There is a 1-1-correspondence between closed paths $u : [0,1] \to X$ based at $x_0$ and basepoint-preserving maps $\lambda : (S^1,1) \to (X,x_0)$. In fact, let $p : [0,1] \to S^1$ be the quotient map $p(t) = e^{2\pi i t}$. Then for each basepoint-preserving $\lambda : (S^1,1) \to (X,x_0)$ the path $\lambda \circ p$ is a closed path at $x_0$. Conversely, for each closed path $u$ based at $x_0$ there exists a unique basepoint-preserving $\lambda : (S^1,1) \to (X,x_0)$ such that $\lambda \circ p = u$. Similarly you can show that path homotopies of closed paths based at $x_0$ are in 1-1-correspondence with basepoint-preserving homotopies of basepoint-preserving maps $(S^1,1) \to (X,x_0)$. Therefore we can naturally identify $\pi_1(X,x_0)$ with the set of basepoint-preserving homotopy classes of basepoint-preserving maps $(S^1,1) \to (X,x_0)$. If $f : (X,x_0) \to (Y,y_0)$ is basepoint-preserving map, then clearly the induced $f_*$ on fundamental groups is given by $f_*([\lambda]) = [f \circ \lambda]$.
Now let $\Upsilon : \pi_1(S^1,1) \to \pi_1(S^1,1)$ be a homomorphisms.

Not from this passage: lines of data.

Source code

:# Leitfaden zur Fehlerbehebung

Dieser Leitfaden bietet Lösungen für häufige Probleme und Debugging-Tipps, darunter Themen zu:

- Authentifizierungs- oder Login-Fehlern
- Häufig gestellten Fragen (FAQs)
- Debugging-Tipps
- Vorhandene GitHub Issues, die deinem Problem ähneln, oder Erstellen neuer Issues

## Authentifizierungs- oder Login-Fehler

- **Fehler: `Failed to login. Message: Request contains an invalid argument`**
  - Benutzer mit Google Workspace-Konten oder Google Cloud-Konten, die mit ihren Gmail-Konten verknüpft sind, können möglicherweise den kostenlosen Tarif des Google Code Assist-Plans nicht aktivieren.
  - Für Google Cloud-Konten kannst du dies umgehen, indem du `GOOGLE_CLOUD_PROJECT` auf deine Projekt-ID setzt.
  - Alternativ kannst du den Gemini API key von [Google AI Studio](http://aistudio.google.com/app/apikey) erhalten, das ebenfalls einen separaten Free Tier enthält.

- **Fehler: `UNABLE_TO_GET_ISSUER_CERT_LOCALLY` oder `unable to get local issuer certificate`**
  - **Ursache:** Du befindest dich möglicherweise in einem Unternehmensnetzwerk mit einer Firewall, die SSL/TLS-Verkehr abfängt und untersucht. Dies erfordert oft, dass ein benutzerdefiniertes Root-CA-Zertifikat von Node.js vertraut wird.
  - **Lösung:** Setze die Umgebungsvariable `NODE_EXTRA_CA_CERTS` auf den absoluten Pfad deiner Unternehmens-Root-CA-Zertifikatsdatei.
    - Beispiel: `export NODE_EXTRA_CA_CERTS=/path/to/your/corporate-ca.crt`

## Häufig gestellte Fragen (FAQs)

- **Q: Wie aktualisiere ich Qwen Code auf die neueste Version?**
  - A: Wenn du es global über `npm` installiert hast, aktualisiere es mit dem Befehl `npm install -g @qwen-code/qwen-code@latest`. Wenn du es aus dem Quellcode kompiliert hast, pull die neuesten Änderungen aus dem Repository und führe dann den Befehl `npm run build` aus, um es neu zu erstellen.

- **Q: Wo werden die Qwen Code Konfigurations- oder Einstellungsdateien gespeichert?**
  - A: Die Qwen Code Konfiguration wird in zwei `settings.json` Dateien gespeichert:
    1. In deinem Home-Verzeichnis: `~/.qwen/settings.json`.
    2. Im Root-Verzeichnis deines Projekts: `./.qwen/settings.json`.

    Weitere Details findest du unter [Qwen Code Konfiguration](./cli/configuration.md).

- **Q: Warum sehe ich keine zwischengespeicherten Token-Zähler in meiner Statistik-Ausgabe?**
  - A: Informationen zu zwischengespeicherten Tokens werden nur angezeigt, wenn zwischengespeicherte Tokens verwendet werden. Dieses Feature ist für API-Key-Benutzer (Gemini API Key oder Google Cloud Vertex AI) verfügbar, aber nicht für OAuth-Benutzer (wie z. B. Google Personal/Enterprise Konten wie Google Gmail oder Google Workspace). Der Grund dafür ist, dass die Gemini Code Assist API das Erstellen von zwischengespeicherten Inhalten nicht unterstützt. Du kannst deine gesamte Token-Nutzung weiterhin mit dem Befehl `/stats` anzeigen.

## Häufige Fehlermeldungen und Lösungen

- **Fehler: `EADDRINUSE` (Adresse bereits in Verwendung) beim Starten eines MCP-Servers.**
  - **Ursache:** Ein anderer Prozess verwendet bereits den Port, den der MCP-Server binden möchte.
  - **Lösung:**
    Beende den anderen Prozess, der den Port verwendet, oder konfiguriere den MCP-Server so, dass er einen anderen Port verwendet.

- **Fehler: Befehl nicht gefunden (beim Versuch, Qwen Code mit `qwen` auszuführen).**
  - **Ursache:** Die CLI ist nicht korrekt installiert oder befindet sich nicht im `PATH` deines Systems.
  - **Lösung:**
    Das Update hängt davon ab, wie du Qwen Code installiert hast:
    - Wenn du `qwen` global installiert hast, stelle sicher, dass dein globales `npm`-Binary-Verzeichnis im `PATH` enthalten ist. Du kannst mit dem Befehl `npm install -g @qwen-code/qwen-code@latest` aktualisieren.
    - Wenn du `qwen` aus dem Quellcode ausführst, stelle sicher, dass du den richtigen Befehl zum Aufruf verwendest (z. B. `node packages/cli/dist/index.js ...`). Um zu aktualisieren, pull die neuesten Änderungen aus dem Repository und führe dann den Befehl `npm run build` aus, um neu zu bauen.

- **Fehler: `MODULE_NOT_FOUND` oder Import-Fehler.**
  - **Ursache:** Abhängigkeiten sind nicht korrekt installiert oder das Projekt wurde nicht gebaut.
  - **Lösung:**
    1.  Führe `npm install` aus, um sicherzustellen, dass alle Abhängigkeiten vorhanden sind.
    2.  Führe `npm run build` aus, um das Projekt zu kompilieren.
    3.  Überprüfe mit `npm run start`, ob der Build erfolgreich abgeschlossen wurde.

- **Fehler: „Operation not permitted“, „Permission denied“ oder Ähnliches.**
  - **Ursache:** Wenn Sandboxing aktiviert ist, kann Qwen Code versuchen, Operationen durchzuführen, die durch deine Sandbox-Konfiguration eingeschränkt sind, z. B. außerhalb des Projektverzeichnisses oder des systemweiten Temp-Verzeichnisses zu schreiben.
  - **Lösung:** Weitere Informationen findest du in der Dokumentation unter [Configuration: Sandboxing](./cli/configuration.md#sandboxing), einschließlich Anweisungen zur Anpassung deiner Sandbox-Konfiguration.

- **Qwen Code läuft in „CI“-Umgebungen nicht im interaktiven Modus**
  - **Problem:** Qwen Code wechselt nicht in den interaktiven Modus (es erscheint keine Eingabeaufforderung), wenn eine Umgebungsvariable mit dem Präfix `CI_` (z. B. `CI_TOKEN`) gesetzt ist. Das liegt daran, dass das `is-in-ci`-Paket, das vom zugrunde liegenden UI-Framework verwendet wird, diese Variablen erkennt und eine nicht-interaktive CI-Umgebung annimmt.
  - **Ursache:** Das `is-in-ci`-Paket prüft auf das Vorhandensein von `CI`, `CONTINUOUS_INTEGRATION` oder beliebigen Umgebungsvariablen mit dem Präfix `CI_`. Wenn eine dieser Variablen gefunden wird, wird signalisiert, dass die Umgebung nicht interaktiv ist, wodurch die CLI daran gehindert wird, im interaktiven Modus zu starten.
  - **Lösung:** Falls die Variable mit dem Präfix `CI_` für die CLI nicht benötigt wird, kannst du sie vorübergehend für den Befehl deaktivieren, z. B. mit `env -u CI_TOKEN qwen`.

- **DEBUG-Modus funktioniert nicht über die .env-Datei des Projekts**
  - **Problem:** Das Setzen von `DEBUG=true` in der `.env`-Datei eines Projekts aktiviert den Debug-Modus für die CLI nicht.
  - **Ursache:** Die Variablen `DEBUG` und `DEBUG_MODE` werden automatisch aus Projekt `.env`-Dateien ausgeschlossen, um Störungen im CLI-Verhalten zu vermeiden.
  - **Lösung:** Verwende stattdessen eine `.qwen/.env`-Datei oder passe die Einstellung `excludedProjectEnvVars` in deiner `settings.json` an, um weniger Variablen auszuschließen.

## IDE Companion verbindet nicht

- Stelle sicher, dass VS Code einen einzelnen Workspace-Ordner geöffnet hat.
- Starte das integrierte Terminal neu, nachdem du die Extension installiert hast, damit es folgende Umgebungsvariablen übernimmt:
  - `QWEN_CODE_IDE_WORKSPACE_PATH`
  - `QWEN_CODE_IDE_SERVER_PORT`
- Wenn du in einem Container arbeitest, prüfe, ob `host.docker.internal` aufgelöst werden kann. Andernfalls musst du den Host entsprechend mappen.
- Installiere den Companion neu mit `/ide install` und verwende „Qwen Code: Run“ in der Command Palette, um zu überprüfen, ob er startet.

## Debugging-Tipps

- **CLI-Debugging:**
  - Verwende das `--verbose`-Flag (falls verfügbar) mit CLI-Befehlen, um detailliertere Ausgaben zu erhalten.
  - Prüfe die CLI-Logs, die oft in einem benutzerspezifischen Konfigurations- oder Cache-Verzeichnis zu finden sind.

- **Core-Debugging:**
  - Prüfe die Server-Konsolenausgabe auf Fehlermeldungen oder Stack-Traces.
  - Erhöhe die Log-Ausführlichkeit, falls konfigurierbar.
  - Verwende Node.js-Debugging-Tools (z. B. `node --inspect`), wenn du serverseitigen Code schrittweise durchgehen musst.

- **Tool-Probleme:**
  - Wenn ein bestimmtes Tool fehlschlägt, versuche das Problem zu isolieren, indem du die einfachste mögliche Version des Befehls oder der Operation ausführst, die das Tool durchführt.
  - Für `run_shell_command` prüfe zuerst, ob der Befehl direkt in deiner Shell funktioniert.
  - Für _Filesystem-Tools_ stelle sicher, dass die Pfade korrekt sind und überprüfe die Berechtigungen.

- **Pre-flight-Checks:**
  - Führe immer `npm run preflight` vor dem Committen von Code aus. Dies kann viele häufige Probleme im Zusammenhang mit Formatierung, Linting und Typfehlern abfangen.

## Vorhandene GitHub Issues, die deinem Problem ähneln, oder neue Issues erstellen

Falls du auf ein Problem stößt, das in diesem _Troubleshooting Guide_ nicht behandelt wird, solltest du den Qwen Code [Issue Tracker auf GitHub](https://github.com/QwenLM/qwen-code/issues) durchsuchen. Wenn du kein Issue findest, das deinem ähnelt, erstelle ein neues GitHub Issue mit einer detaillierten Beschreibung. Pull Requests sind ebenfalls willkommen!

We know that $\pi_1(S^1,1)$ is infinite cyclic generated by the equivalence class $1 = [id]$ of the identity map on $S^1$. Take any $f : (S^1,1) \to (S^1,1)$ representing $\Upsilon(1)$. Then $$f_*(1) = f_*([id]) = [f \circ id] = [f] = \Upsilon(1) .$$ This suffices to prove the claim because the homomorphisms $f_*, \Upsilon$ agree on the generator.